== Work order ==
Identify all lines of the data containing the string "像是WEB" and copy them.

== Provided information ==

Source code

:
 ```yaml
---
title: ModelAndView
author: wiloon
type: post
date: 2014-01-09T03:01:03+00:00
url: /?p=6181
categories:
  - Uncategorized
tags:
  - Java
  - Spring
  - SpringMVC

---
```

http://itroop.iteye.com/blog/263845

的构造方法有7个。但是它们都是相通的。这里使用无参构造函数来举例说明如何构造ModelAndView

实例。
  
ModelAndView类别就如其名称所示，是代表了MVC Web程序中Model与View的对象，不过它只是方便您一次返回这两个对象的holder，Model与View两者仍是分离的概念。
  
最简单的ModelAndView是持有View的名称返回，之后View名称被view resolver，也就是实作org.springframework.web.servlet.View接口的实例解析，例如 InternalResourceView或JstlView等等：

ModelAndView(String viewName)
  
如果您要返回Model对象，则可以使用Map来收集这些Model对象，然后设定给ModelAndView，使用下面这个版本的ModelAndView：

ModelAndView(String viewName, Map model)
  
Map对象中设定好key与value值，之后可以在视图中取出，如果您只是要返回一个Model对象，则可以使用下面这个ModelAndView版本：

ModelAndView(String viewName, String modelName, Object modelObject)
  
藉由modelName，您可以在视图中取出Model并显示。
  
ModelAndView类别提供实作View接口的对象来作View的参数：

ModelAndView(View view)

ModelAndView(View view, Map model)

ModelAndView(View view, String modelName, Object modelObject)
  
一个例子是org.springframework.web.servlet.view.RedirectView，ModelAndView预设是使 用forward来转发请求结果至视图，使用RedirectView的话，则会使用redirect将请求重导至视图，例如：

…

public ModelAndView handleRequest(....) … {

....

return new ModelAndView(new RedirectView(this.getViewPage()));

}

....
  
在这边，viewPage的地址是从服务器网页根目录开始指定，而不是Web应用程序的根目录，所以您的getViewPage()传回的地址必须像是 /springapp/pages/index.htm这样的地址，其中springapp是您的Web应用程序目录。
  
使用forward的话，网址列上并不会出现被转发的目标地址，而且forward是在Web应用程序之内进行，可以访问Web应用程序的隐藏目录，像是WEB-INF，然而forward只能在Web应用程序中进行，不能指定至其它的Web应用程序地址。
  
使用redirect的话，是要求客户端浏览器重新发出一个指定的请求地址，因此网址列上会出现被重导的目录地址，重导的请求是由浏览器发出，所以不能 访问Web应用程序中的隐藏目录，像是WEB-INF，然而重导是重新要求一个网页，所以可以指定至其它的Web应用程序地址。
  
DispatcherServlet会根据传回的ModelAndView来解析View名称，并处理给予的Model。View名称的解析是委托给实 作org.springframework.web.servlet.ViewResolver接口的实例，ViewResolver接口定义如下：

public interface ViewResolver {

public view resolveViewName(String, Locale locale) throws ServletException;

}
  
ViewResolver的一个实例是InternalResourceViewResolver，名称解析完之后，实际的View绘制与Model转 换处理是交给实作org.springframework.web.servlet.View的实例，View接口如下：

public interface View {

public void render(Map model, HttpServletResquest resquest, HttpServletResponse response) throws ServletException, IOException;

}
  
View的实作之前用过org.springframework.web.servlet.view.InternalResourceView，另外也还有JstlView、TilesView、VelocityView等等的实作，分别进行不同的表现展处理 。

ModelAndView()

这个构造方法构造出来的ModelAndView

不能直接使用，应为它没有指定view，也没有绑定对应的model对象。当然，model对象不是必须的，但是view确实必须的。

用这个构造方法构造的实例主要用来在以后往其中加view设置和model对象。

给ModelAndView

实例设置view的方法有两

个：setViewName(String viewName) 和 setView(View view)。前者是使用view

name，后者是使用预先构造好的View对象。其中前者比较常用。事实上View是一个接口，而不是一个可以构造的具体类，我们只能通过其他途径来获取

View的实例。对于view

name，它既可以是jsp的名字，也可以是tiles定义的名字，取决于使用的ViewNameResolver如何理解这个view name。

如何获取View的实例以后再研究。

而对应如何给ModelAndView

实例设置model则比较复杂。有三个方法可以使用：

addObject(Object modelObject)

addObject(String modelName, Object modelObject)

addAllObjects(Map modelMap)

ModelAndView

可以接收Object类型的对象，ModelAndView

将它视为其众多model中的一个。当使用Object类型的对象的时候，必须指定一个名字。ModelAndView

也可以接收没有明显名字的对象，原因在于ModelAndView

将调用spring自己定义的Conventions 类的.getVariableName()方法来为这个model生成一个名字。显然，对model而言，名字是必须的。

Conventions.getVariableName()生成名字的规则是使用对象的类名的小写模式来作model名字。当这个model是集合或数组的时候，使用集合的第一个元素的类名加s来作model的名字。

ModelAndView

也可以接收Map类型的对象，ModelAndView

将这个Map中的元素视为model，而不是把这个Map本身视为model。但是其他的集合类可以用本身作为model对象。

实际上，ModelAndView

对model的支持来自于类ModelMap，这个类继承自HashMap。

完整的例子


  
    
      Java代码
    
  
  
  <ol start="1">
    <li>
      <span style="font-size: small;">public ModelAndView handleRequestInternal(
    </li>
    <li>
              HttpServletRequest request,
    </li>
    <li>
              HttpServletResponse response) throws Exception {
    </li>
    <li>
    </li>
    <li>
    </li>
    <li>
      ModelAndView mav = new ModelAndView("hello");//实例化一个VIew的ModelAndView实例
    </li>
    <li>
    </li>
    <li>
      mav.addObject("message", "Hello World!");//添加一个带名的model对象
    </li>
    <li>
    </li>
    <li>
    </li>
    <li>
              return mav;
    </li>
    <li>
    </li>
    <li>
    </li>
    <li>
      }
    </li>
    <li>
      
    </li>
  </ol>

== Response to this exercise ==
使用forward的话，网址列上并不会出现被转发的目标地址，而且forward是在Web应用程序之内进行，可以访问Web应用程序的隐藏目录，像是WEB-INF，然而forward只能在Web应用程序中进行，不能指定至其它的Web应用程序地址。
使用redirect的话，是要求客户端浏览器重新发出一个指定的请求地址，因此网址列上会出现被重导的目录地址，重导的请求是由浏览器发出，所以不能 访问Web应用程序中的隐藏目录，像是WEB-INF，然而重导是重新要求一个网页，所以可以指定至其它的Web应用程序地址。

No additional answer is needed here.